Abstract
Selective serotonin reuptake inhibitors (SSRIs) have been reported to increase cognitive performance in some clinical studies of Alzheimer’s disease (AD). However, there is a lack of evidence supporting the efficacy of SSRIs as cognition enhancers in AD, and the role of SSRIs as a treatment for AD remains largely unclear. Here, we characterized the impact of fluoxetine (FLX), a well-known SSRI, on neurons in the dentate gyrus (DG) and in CA1 and CA3 of the hippocampus of middle-aged (16 to 17 months old) APPswe/PSEN1dE9 (APP/PS1) transgenic AD model mice. We found that intraperitoneal (i.p.) injection of FLX (10 mg/kg/day) for 5 weeks effectively alleviated the impairment of spatial learning ability in middle-aged APP/PS1 mice as evaluated using the Morris water maze. More importantly, the number of neurons in the hippocampal DG was significantly increased by FLX. Additionally, FLX reduced the deposition of beta amyloid, inhibited GSK-3β activity and increased the level of β-catenin in middle-aged APP/PS1 mice.
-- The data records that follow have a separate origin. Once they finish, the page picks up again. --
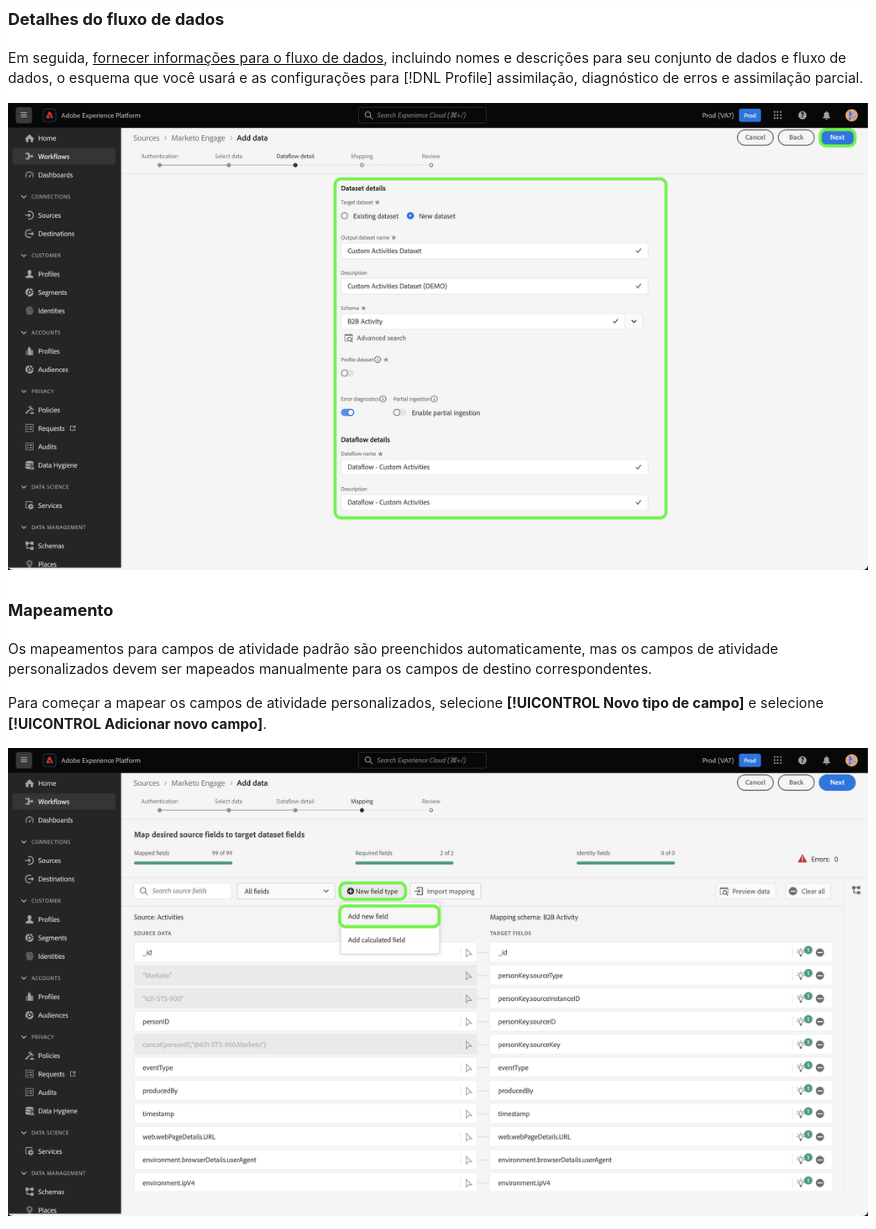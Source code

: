 ### Detalhes do fluxo de dados

Em seguida, [fornecer informações para o fluxo de dados](./marketo.md#provide-dataflow-details), incluindo nomes e descrições para seu conjunto de dados e fluxo de dados, o esquema que você usará e as configurações para [!DNL Profile] assimilação, diagnóstico de erros e assimilação parcial.

![A etapa de detalhes do fluxo de dados.](../../../../images/tutorials/create/marketo-custom-activities/dataflow-detail.png)

### Mapeamento

Os mapeamentos para campos de atividade padrão são preenchidos automaticamente, mas os campos de atividade personalizados devem ser mapeados manualmente para os campos de destino correspondentes.

Para começar a mapear os campos de atividade personalizados, selecione **[!UICONTROL Novo tipo de campo]** e selecione **[!UICONTROL Adicionar novo campo]**.

![A etapa de mapeamento com o menu suspenso para adicionar um novo campo.](../../../../images/tutorials/create/marketo-custom-activities/add-new-mapping-field.png)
Collectively, the results of this study indicate that FLX delayed the progression of neuronal loss in the hippocampal DG in middle-aged AD mice, and this effect may underlie the FLX-induced improvement in learning ability. FLX may therefore serve as a promising therapeutic drug for AD.
Highlights
Alzheimer’s disease (AD) has emerged as the most common cause of dementia in the elderly, characterized by progressive learning dysfunction and memory loss
To investigate whether FLX treatment prevents impairments in learning and memory abilities in AD mice, three groups of mice were subjected to the Morris water maze, which is a well-known test for evaluating hippocampus-dependent learning and memory
The health of the mice was closely supervised, and the body weights of the mice were measured daily during treatment
Summary
Alzheimer’s disease (AD) has emerged as the most common cause of dementia in the elderly, characterized by progressive learning dysfunction and memory loss. Amyloid deposits and neurofibrillary tangles, two main pathological hallmarks of AD in the hippocampus, have been found to result in significant hippocampal neuronal dysfunction and death in the clinically detectable stage of AD [2,3,4]. It has been reported that the decline in cognitive abilities during the late stage of AD appears to more correlate with significant neuron loss than with the amyloid deposits and neurofibrillary tangles in the hippocampus [1, 7, 8]. Several drugs have been approved for the clinical treatment of AD [13], these drugs activate cholinergic or suppress glutamatergic neurotransmission and improve only the symptoms of AD Their neuroprotective activities remain a topic of debate [14,15,16]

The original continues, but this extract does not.